PROBLEM DETAILS:
Filter the entries down to the lines holding "Cauchy", then copy those lines.

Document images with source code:
[Start of Attachment]
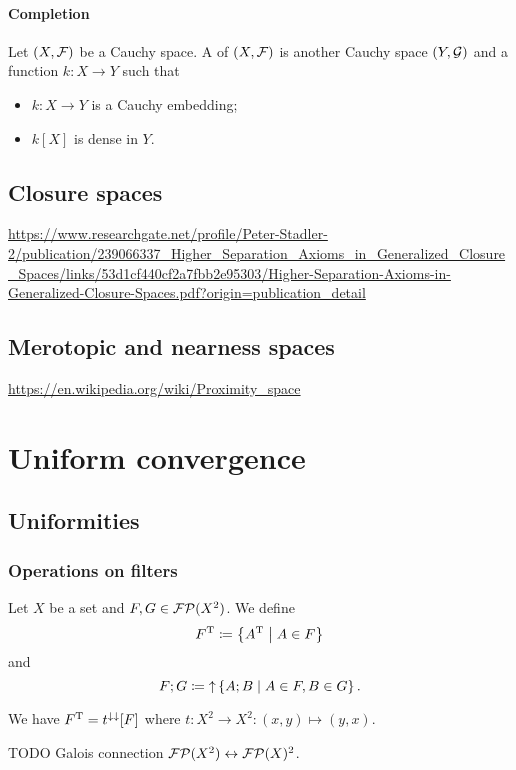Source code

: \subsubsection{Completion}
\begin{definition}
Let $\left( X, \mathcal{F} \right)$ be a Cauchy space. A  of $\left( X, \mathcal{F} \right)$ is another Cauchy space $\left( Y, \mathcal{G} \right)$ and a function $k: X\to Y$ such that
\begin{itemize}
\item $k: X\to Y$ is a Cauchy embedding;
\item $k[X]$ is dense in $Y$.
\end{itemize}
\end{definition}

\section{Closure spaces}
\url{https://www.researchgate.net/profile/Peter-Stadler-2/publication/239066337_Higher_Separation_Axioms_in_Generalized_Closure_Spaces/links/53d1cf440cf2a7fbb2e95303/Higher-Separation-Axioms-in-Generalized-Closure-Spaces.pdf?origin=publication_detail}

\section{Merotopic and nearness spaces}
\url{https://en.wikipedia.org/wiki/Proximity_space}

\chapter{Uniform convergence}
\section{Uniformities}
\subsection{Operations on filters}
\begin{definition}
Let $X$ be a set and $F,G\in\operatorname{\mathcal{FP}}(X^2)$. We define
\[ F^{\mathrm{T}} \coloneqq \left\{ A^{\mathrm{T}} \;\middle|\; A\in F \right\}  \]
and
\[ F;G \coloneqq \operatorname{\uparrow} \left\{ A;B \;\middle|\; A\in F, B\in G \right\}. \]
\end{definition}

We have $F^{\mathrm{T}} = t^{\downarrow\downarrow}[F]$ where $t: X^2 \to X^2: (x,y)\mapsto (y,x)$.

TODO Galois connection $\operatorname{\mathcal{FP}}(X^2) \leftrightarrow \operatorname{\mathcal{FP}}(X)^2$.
[End of Attachment]
ANSWER FOR THE TASK:
Let $\left( X, \mathcal{F} \right)$ be a Cauchy space. A  of $\left( X, \mathcal{F} \right)$ is another Cauchy space $\left( Y, \mathcal{G} \right)$ and a function $k: X\to Y$ such that
\item $k: X\to Y$ is a Cauchy embedding;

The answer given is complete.